Gołębiewko, 16 September 1989
“Zorza” weekly
“The list of the missing”
Mokotowska Street 43
00-551 Warsaw
Jan Staszak, son of Ludwik and Antonina, born on 28 November 1898 [in] Mościska, Krasnystaw district. Last place of residence: Kostopol. He was interned and deported to the USSR, to Ostashkov in Kalinin Oblast, pochtovyj jaschik [mailbox] no. 37, married, secondary education, senior constable, employed at the Polish State Police station in Kostopol. On 18 September 1939, he was arrested at the police station in Kostopol together with other employees present there.
The first letter that I received from my husband Jan Staszak was sent on 29 November 1939 from the camp in Ostashkov. The second letter didn’t have a postage date, but it contained the following statement: “On 21 December I got your postcard” – and it was sent from Ostashkov. The third letter also didn’t have a postage date, but it contained the following statement: “I wish you a Merry Christmas and a Happy New Year” – and it was sent from Ostashkov. I didn’t receive any more letters from my husband.
On 13 April 1940, together with my two underage sons, Tadeusz and Ludwik, I was deported to a township in Kostanay Oblast, Ordzenikidzewski [?] region, farm no. 3 – nobody provided any justification for our deportation into the USSR. We stayed there until April 1946.

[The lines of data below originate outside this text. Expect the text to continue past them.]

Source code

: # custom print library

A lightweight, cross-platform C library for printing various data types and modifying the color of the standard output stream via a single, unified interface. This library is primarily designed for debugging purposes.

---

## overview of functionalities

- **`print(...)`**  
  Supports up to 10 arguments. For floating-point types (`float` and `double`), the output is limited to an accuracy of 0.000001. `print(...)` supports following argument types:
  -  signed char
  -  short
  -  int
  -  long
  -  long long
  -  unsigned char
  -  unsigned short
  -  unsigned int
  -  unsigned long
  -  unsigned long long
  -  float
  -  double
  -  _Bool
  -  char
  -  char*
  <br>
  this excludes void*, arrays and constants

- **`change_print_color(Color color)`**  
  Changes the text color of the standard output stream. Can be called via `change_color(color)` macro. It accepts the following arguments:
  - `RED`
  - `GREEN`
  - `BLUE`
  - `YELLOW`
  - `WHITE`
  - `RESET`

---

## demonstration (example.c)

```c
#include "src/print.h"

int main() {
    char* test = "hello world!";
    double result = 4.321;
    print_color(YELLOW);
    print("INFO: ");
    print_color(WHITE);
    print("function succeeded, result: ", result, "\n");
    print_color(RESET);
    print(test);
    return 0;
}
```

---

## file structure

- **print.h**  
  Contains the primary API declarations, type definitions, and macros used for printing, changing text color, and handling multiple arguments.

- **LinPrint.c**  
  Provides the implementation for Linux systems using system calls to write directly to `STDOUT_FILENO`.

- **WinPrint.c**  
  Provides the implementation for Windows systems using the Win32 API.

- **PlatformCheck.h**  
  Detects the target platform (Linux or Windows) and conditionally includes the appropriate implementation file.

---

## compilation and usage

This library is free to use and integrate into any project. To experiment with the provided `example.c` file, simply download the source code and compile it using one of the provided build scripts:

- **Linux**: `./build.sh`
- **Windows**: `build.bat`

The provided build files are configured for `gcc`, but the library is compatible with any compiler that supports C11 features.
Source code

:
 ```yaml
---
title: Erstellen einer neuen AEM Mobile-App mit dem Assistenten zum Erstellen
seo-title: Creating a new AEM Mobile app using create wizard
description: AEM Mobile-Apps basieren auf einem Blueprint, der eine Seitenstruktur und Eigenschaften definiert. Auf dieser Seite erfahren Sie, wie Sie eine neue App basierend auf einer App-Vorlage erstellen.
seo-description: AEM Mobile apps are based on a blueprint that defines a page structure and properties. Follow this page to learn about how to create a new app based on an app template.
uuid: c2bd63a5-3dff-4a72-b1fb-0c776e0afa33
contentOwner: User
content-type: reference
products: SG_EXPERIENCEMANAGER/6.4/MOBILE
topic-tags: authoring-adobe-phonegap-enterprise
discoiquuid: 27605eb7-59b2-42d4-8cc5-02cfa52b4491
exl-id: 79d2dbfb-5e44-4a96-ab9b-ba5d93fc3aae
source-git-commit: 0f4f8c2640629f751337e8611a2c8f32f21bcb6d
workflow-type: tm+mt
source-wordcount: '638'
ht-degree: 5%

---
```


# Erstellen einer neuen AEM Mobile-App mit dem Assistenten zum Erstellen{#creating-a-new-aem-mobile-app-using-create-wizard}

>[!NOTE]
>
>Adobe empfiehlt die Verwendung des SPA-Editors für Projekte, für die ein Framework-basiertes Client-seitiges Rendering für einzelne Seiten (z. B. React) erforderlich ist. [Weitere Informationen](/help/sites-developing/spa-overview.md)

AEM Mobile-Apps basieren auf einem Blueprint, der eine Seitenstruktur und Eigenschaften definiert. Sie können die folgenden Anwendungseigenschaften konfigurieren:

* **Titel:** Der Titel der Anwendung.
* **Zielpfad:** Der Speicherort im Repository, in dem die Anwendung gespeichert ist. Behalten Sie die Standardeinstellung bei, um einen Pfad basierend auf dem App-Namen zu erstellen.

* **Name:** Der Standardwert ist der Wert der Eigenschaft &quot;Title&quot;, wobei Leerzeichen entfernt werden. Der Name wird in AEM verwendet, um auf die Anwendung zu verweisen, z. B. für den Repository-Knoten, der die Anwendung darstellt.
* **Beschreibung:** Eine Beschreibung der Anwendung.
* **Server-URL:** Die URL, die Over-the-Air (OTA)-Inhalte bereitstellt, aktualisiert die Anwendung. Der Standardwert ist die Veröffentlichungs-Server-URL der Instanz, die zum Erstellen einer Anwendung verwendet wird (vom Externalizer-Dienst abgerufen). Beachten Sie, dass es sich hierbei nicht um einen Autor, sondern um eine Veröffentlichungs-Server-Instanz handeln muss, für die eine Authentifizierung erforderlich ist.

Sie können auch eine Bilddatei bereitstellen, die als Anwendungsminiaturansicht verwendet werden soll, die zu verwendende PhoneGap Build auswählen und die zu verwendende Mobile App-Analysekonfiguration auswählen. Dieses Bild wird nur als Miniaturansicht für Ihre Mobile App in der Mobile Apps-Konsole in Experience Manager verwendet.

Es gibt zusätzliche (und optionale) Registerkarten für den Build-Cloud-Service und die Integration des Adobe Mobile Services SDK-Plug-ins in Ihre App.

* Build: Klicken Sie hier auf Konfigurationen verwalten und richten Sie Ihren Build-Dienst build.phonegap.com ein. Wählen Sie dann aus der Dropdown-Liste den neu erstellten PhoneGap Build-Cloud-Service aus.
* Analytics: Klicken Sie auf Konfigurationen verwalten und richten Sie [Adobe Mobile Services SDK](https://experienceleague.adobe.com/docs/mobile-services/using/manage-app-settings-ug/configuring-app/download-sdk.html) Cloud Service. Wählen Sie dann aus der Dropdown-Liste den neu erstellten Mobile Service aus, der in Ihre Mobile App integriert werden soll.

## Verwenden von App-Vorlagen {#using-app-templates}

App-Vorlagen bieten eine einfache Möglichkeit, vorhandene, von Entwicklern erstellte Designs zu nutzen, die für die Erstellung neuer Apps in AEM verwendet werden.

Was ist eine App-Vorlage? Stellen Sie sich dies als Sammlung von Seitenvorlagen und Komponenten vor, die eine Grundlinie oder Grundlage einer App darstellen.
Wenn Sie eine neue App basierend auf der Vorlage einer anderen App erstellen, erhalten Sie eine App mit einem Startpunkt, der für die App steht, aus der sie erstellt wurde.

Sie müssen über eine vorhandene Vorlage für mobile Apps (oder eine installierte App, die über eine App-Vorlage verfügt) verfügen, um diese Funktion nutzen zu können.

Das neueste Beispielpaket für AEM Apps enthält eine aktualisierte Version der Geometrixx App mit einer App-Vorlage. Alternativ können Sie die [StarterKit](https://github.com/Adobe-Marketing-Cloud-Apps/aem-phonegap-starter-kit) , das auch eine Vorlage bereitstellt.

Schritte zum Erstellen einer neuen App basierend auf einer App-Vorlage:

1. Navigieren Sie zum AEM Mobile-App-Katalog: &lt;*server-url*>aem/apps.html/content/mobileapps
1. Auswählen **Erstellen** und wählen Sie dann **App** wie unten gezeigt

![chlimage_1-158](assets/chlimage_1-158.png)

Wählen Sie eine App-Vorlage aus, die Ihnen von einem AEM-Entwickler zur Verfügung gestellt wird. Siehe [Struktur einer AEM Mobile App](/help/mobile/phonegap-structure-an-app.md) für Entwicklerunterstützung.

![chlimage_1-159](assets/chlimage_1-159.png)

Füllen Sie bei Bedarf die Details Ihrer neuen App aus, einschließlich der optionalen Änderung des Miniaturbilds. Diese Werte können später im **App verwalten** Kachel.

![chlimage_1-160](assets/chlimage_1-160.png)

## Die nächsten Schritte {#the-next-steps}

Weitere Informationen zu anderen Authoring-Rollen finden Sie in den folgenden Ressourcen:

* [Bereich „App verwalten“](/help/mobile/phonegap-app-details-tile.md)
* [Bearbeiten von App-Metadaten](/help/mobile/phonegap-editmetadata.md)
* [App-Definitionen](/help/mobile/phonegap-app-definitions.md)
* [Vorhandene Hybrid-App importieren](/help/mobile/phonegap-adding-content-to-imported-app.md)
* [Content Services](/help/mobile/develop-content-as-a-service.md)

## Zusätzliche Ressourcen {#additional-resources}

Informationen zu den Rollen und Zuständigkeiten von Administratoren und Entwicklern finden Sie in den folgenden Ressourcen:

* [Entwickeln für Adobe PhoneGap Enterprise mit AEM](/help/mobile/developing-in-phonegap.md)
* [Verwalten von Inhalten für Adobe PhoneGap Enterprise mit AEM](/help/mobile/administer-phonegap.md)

I would like to emphasize that apart from these three letters, I didn’t receive any other communication from my husband Jan Staszak and I don’t know what happened to him afterwards. I tried to find my husband Jan Staszak through the Polish Red Cross and other institutions. On 7 August 1967, I received a letter from the Registrar’s Office in the Śródmieście district of Warsaw (file no. I/5597/50) – it was an excerpt from a death certificate, stating that Jan Staszak, born on 28 November 1898, died on 9 May 1946, however, no place of death was specified.
In 1977, I remarried and changed my name from Staszak to Bulska.